* EXERCISE MATERIALS
::::::

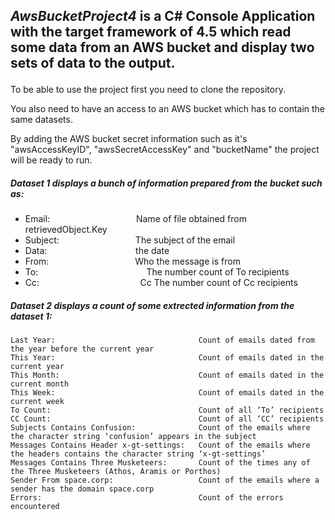 ## <p>*AwsBucketProject4* is a C# Console Application with the target framework of 4.5 which read some data from an AWS bucket and display two sets of data to the output.<p> 
<p>To be able to use the project first you need to clone the repository.<p>
<p>You also need to have an access to an AWS bucket which has to contain the same datasets.<p>
<p>By adding the AWS bucket secret information such as it's "awsAccessKeyID", "awsSecretAccessKey" and "bucketName" the project will be ready to run.<p>



##### Dataset 1 displays a bunch of information prepared from the bucket such as:

- Email: &nbsp; &nbsp; &nbsp; &nbsp; &nbsp; &nbsp; &nbsp; &nbsp; &nbsp; &nbsp; &nbsp; &nbsp; &nbsp; &nbsp; &nbsp; &nbsp; &nbsp; Name of file obtained from retrievedObject.Key
- Subject: &nbsp; &nbsp; &nbsp; &nbsp; &nbsp; &nbsp; &nbsp; &nbsp; &nbsp; &nbsp; &nbsp; &nbsp; &nbsp; &nbsp; &nbsp; The subject of the email
- Data: &nbsp; &nbsp; &nbsp; &nbsp; &nbsp; &nbsp; &nbsp; &nbsp; &nbsp; &nbsp; &nbsp; &nbsp; &nbsp; &nbsp; &nbsp; &nbsp;&nbsp;&nbsp;&nbsp; the date
- From:&nbsp; &nbsp; &nbsp; &nbsp; &nbsp; &nbsp; &nbsp; &nbsp; &nbsp; &nbsp; &nbsp; &nbsp; &nbsp; &nbsp; &nbsp; &nbsp; &nbsp;&nbsp; Who the message is from
- To:&nbsp; &nbsp; &nbsp; &nbsp; &nbsp; &nbsp; &nbsp; &nbsp; &nbsp; &nbsp; &nbsp; &nbsp; &nbsp; &nbsp; &nbsp; &nbsp; &nbsp;&nbsp; &nbsp; &nbsp; &nbsp; &nbsp; &nbsp;The number count of To recipients
- Cc:&nbsp; &nbsp; &nbsp; &nbsp; &nbsp; &nbsp; &nbsp; &nbsp; &nbsp; &nbsp; &nbsp; &nbsp; &nbsp; &nbsp; &nbsp; &nbsp; &nbsp;&nbsp; &nbsp; &nbsp; &nbsp; Cc The number count of Cc recipients
 
 

##### Dataset 2 displays a count of some extrected information from the dataset 1:
```
Last Year:                                Count of emails dated from the year before the current year
This Year:                                Count of emails dated in the current year
This Month:                               Count of emails dated in the current month
This Week:                                Count of emails dated in the current week
To Count:                                 Count of all ‘To’ recipients
CC Count:                                 Count of all ‘CC’ recipients
Subjects Contains Confusion:              Count of the emails where the character string ‘confusion’ appears in the subject
Messages Contains Header x-gt-settings:   Count of the emails where the headers contains the character string ‘x-gt-settings’
Messages Contains Three Musketeers:       Count of the times any of the Three Musketeers (Athos, Aramis or Porthos)
Sender From space.corp:                   Count of the emails where a sender has the domain space.corp
Errors:                                   Count of the errors encountered
```
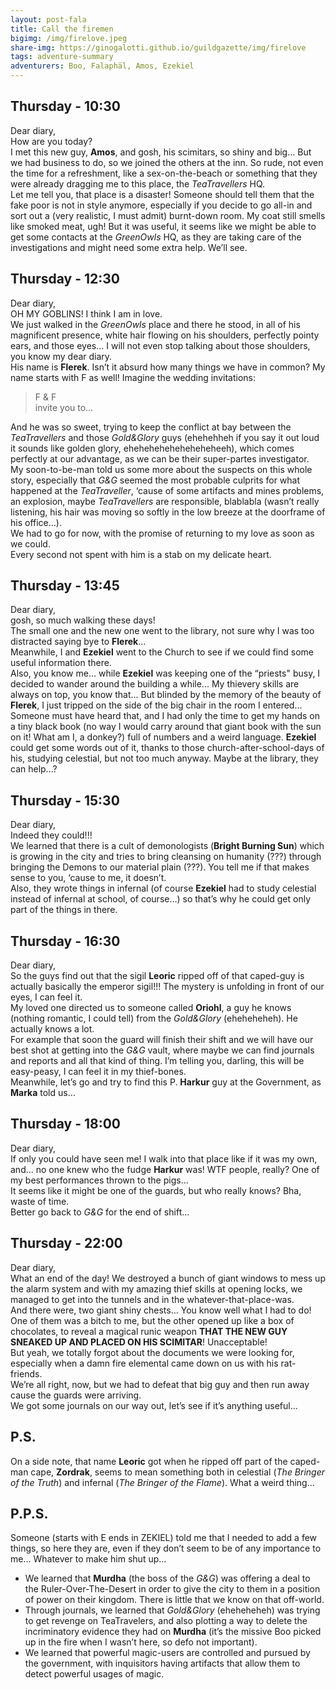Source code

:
 ```yaml
---
layout: post-fala
title: Call the firemen
bigimg: /img/firelove.jpeg
share-img: https://ginogalotti.github.io/guildgazette/img/firelove
tags: adventure-summary
adventurers: Boo, Falaphäl, Amos, Ezekiel
---
```

## Thursday - 10:30
Dear diary,  
How are you today?  
I met this new guy, **Amos**, and gosh, his scimitars, so shiny and big… But we had business to do, so we joined the others at the inn. So rude, not even the time for a refreshment, like a sex-on-the-beach or something that they were already dragging me to this place, the _TeaTravellers_ HQ.  
Let me tell you, that place is a disaster! Someone should tell them that the fake poor is not in style anymore, especially if you decide to go all-in and sort out a (very realistic, I must admit) burnt-down room. My coat still smells like smoked meat, ugh! But it was useful, it seems like we might be able to get some contacts at the _GreenOwls_ HQ, as they are taking care of the investigations and might need some extra help. We’ll see.

## Thursday - 12:30
Dear diary,  
OH MY GOBLINS! I think I am in love.  
We just walked in the _GreenOwls_ place and there he stood, in all of his magnificent presence, white hair flowing on his shoulders, perfectly pointy ears, and those eyes… I will not even stop talking about those shoulders, you know my dear diary.  
His name is **Flerek**. Isn’t it absurd how many things we have in common? My name starts with F as well! Imagine the wedding invitations: 

> F & F  
> invite you to…

And he was so sweet, trying to keep the conflict at bay between the _TeaTravellers_ and those _Gold&Glory_ guys (ehehehheh if you say it out loud it sounds like golden glory, eheheheheheheheheheeh), which comes perfectly at our advantage, as we can be their super-partes investigator.  
My soon-to-be-man told us some more about the suspects on this whole story, especially that _G&G_ seemed the most probable culprits for what happened at the _TeaTraveller_, ‘cause of some artifacts and mines problems, an explosion, maybe _TeaTravellers_ are responsible, blablabla (wasn’t really listening, his hair was moving so softly in the low breeze at the doorframe of his office…).  
We had to go for now, with the promise of returning to my love as soon as we could.  
Every second not spent with him is a stab on my delicate heart.  

## Thursday - 13:45
Dear diary,  
gosh, so much walking these days!  
The small one and the new one went to the library, not sure why I was too distracted saying bye to **Flerek**...  
Meanwhile, I and **Ezekiel** went to the Church to see if we could find some useful information there.  
Also, you know me… while **Ezekiel** was keeping one of the “priests" busy, I decided to wander around the building a while...
My thievery skills are always on top, you know that... But blinded by the memory of the beauty of **Flerek**, I just tripped on the side of the big chair in the room I entered... Someone must have heard that, and I had only the time to get my hands on a tiny black book (no way I would carry around that giant book with the sun on it! What am I, a donkey?) full of numbers and a weird language. **Ezekiel** could get some words out of it, thanks to those church-after-school-days of his, studying celestial, but not too much anyway. Maybe at the library, they can help...?

## Thursday - 15:30
Dear diary,  
Indeed they could!!!  
We learned that there is a cult of demonologists (**Bright Burning Sun**) which is growing in the city and tries to bring cleansing on humanity (???) through bringing the Demons to our material plain (???). You tell me if that makes sense to you, ‘cause to me, it doesn’t.  
Also, they wrote things in infernal (of course **Ezekiel** had to study celestial instead of infernal at school, of course…) so that’s why he could get only part of the things in there.

## Thursday - 16:30
Dear diary,  
So the guys find out that the sigil **Leoric** ripped off of that caped-guy is actually basically the emperor sigil!!! The mystery is unfolding in front of our eyes, I can feel it.  
My loved one directed us to someone called **Oriohl**, a guy he knows (nothing romantic, I could tell) from the _Gold&Glory_ (eheheheheh). He actually knows a lot.  
For example that soon the guard will finish their shift and we will have our best shot at getting into the _G&G_ vault, where maybe we can find journals and reports and all that kind of thing.
I’m telling you, darling, this will be easy-peasy, I can feel it in my thief-bones.  
Meanwhile, let’s go and try to find this P. **Harkur** guy at the Government, as **Marka** told us… 

## Thursday - 18:00
Dear diary,  
If only you could have seen me! I walk into that place like if it was my own, and… no one knew who the fudge **Harkur** was! WTF people, really? One of my best performances thrown to the pigs...  
It seems like it might be one of the guards, but who really knows? Bha, waste of time.  
Better go back to _G&G_ for the end of shift…

## Thursday - 22:00
Dear diary,  
What an end of the day! We destroyed a bunch of giant windows to mess up the alarm system and with my amazing thief skills at opening locks, we managed to get into the tunnels and in the whatever-that-place-was.  
And there were, two giant shiny chests… You know well what I had to do! One of them was a bitch to me, but the other opened up like a box of chocolates, to reveal a magical runic weapon **THAT THE NEW GUY SNEAKED UP AND PLACED ON HIS SCIMITAR**! Unacceptable!  
But yeah, we totally forgot about the documents we were looking for, especially when a damn fire elemental came down on us with his rat-friends.  
We’re all right, now, but we had to defeat that big guy and then run away cause the guards were arriving.  
We got some journals on our way out, let’s see if it’s anything useful...

## P.S.
On a side note, that name **Leoric** got when he ripped off part of the caped-man cape, **Zordrak**, seems to mean something both in celestial (_The Bringer of the Truth_) and infernal (_The Bringer of the Flame_). What a weird thing...

## P.P.S.
Someone (starts with E ends in ZEKIEL) told me that I needed to add a few things, so here they are, even if they don’t seem to be of any importance to me… Whatever to make him shut up...

* We learned that **Murdha** (the boss of the _G&G_) was offering a deal to the Ruler-Over-The-Desert in order to give the city to them in a position of power on their kingdom. There is little that we know on that off-world.
* Through journals, we learned that _Gold&Glory_ (eheheheheh) was trying to get revenge on TeaTravelers, and also plotting a way to delete the incriminatory evidence they had on **Murdha** (it’s the missive Boo picked up in the fire when I wasn’t here, so defo not important).
* We learned that powerful magic-users are controlled and pursued by the government, with inquisitors having artifacts that allow them to detect powerful usages of magic.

::::::

* INSTRUCTIONS FOR THE TASK
As the answer, set down only the lines from the data above between the one holding "## Thursday - 22:00" and the one holding "Someone (starts with", inclusive, exactly as they read.

* YOUR SOLUTION
## Thursday - 22:00
Dear diary,  
What an end of the day! We destroyed a bunch of giant windows to mess up the alarm system and with my amazing thief skills at opening locks, we managed to get into the tunnels and in the whatever-that-place-was.  
And there were, two giant shiny chests… You know well what I had to do! One of them was a bitch to me, but the other opened up like a box of chocolates, to reveal a magical runic weapon **THAT THE NEW GUY SNEAKED UP AND PLACED ON HIS SCIMITAR**! Unacceptable!  
But yeah, we totally forgot about the documents we were looking for, especially when a damn fire elemental came down on us with his rat-friends.  
We’re all right, now, but we had to defeat that big guy and then run away cause the guards were arriving.  
We got some journals on our way out, let’s see if it’s anything useful...

## P.S.
On a side note, that name **Leoric** got when he ripped off part of the caped-man cape, **Zordrak**, seems to mean something both in celestial (_The Bringer of the Truth_) and infernal (_The Bringer of the Flame_). What a weird thing...

## P.P.S.
Someone (starts with E ends in ZEKIEL) told me that I needed to add a few things, so here they are, even if they don’t seem to be of any importance to me… Whatever to make him shut up...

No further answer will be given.